When asked to comment on Arsenal's 5-4 victory over Tottenham in 2004, Jose Mourinho scoffed.
"That is not a football score," he sneered. "That's a hockey score."
Ten years later, he has a hockey score of his own.
Chelsea beat Everton 6-3 at Goodison Park yesterday morning (Singapore time), but any joy the Chelsea manager takes from the result will be tainted by the scoreline.
He is not a man who approves of such things.
"We spent hours on defence in training," he said. "You can imagine how happy I am now."
Everton's Roberto Martinez was similarly affected by the scoreline. While he has rather more of a reputation for the sort of football that can make these numbers inevitable, the manner of the goals dismayed him.
The hosts were one down inside 35 seconds, and two down in three minutes. Diego Costa smashed home his third goal in three games from close range after a pass from Cesc Fabregas caught the Everton defence entirely unawares.
Branislav Ivanovic, enjoying a wonderful start to the season, was marginally offside for the second, but not to a degree that it would be worth complaining about the officiating.
Those complaints would be best served for what followed next.
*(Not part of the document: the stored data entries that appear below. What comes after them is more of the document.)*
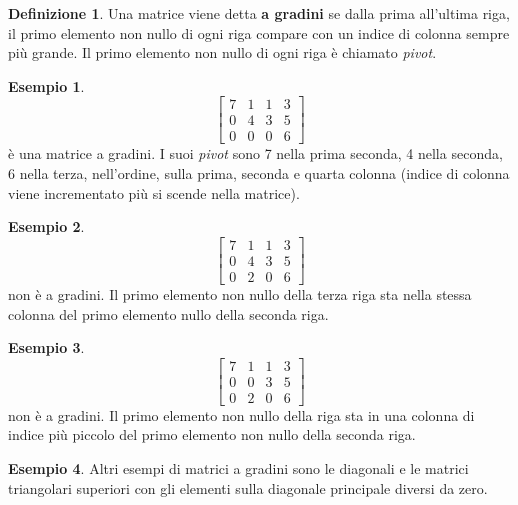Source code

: \documentclass{book}
\theoremstyle{definition}
\newtheorem{defi}{Definizione}[section]
\newtheorem{es}{Esempio}[section]
\theoremstyle{plain}
\begin{document}
\begin{defi}
  \label{defi:matrice6}
  Una matrice viene detta \textbf{a gradini} se dalla prima all'ultima
  riga, il primo elemento non nullo di ogni riga compare con un indice di
  colonna sempre più grande. Il primo elemento non nullo di ogni riga è
  chiamato \textit{pivot}.
  \begin{es}
    \label{es:matrice6-1}
    \begin{equation*}
      \begin{bmatrix}
        7 & 1 & 1 & 3 \\
        0 & 4 & 3 & 5 \\
        0 & 0 & 0 & 6
      \end{bmatrix}
    \end{equation*}
    è una matrice a gradini. I suoi \textit{pivot} sono 7 nella prima
    seconda, 4 nella seconda, 6 nella terza, nell'ordine, sulla prima,
    seconda e quarta colonna (indice di colonna viene incrementato più si
    scende nella matrice).
  \end{es}
  \begin{es}
    \label{es:matrice6-2}
    \begin{equation*}
      \begin{bmatrix}
        7 & 1 & 1 & 3 \\
        0 & 4 & 3 & 5 \\
        0 & 2 & 0 & 6
      \end{bmatrix}
    \end{equation*}
    non è a gradini. Il primo elemento non nullo della terza riga sta
    nella stessa colonna del primo elemento nullo della seconda riga.
  \end{es}
  \begin{es}
    \label{es:matrice6-3}
    \begin{equation*}
      \begin{bmatrix}
        7 & 1 & 1 & 3 \\
        0 & 0 & 3 & 5 \\
        0 & 2 & 0 & 6
      \end{bmatrix}
    \end{equation*}
    non è a gradini. Il primo elemento non nullo della riga sta in una
    colonna di indice più piccolo del primo elemento non nullo della
    seconda riga.
  \end{es}
  \begin{es}
    \label{es:matrice6-4}
    Altri esempi di matrici a gradini sono le diagonali e le matrici
    triangolari superiori con gli elementi sulla diagonale principale
    diversi da zero.
  \end{es}
\end{defi}
\end{document}
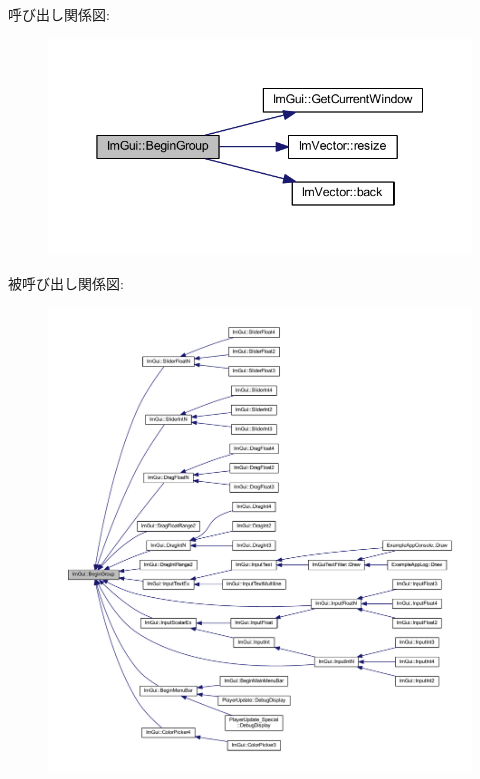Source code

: 呼び出し関係図\+:\nopagebreak
\begin{figure}[H]
\begin{center}
\leavevmode
\includegraphics[width=345pt]{namespace_im_gui_a42407e196b7ed2a8755bff28aae9805f_cgraph}
\end{center}
\end{figure}
被呼び出し関係図\+:\nopagebreak
\begin{figure}[H]
\begin{center}
\leavevmode
\includegraphics[width=350pt]{namespace_im_gui_a42407e196b7ed2a8755bff28aae9805f_icgraph}
\end{center}
\end{figure}
\mbox{\label{namespace_im_gui_a55cb9cfb9865204ac6fb21c965784f78}} 
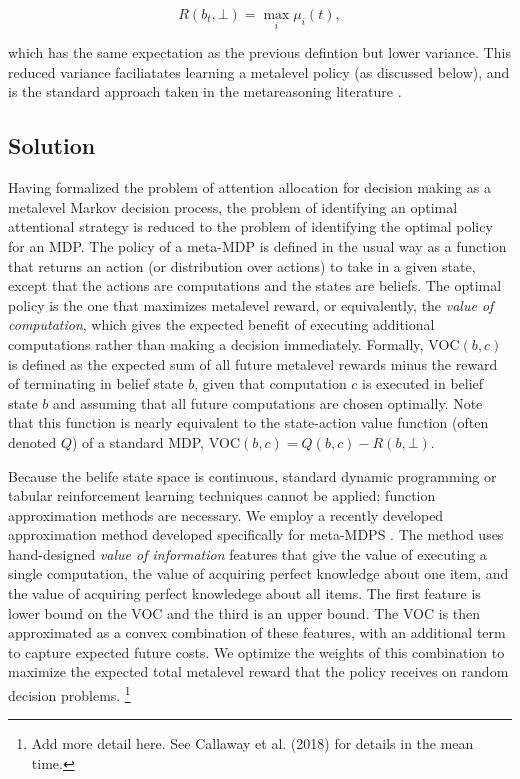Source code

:\documentclass[12pt,a4paperpaper,]{article}
\begin{document}
\begin{equation}
R(b_t, \bot) = \max_i \mu_i(t)
, 
\end{equation}

which has the same expectation as the previous defintion but lower variance. This reduced variance faciliatates learning a metalevel policy (as discussed below), and is the standard approach taken in the metareasoning literature \citep{Hay2012}.


\subsection{Solution}
Having formalized the problem of attention allocation for decision making as a metalevel Markov decision process, the problem of identifying an optimal attentional strategy is reduced to the problem of identifying the optimal policy for an MDP. The policy of a meta-MDP is defined in the usual way as a function that returns an action (or distribution over actions) to take in a given state, except that the actions are computations and the states are beliefs. The optimal policy is the one that maximizes metalevel reward, or equivalently, the \emph{value of computation}, which gives the expected benefit of executing additional computations rather than making a decision immediately. Formally, $\text{VOC}(b, c)$ is defined as the expected sum of all future metalevel rewards minus the reward of terminating in belief state $b$, given that computation $c$ is executed in belief state $b$ and assuming that all future computations are chosen optimally. Note that this function is nearly equivalent to the state-action value function (often denoted $Q$) of a standard MDP, $\text{VOC}(b, c) = Q(b, c) - R(b, \bot)$.

Because the belife state space is continuous, standard dynamic programming or tabular reinforcement learning techniques cannot be applied; function approximation methods are necessary. We employ a recently developed approximation method developed specifically for meta-MDPS \citep{callaway2018learning}. The method uses hand-designed \emph{value of information} features that give the value of executing a single computation, the value of acquiring perfect knowledge about one item, and the value of acquiring perfect knowledege about all items. The first feature is lower bound on the VOC and the third is an upper bound. The VOC is then approximated as a convex combination of these features, with an additional term to capture expected future costs. We optimize the weights of this combination to maximize the expected total metalevel reward that the policy receives on random decision problems.%
  \footnote{Add more detail here. See Callaway et al. (2018) for details in the mean time.}
\end{document}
As Eden Hazard raced onto another glorious ball, Tim Howard sprang out of the penalty area and caught it before quickly falling back down inside his box.
It was quite the most obvious red-card offence you could hope to see, which made it rather unfortunate that referee Jon Moss failed to see it.
Everton were shaken, but kept their heads and tried to play their way back into the game.
Martinez has drilled these players well and taught them to trust their abilities, hoping to release their talent rather than harness it as David Moyes did.
A reward came just before half-time when Seamus Coleman's cross was headed home by Kevin Mirallas.